EXERCISE BRIEF: Read the records that follow and state how many lines hold "Home", adding nothing else.

THE DATA:
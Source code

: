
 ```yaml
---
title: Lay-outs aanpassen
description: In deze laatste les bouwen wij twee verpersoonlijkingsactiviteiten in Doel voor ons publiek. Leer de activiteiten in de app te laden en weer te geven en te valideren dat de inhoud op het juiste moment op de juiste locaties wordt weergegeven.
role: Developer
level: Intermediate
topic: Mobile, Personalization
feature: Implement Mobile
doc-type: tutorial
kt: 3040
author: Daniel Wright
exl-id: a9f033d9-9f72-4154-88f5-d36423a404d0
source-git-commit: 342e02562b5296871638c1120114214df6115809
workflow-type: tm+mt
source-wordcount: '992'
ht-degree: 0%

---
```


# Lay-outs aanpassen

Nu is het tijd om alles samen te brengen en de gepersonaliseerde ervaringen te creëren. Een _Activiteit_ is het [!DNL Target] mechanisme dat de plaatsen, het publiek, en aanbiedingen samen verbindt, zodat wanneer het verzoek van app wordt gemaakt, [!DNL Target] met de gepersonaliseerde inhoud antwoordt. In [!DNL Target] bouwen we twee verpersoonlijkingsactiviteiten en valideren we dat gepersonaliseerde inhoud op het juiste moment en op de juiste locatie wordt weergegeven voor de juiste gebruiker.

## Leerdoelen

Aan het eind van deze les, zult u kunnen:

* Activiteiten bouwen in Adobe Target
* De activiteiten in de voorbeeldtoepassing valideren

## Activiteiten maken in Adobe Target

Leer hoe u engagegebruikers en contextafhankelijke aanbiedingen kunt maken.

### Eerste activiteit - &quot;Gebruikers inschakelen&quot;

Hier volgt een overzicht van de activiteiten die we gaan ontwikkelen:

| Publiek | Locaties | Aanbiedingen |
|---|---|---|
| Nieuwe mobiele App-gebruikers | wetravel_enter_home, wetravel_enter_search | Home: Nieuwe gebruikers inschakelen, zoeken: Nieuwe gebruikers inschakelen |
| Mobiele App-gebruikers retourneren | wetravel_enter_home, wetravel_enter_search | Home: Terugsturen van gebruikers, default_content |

OUTPUT OF THE EXERCISE: 2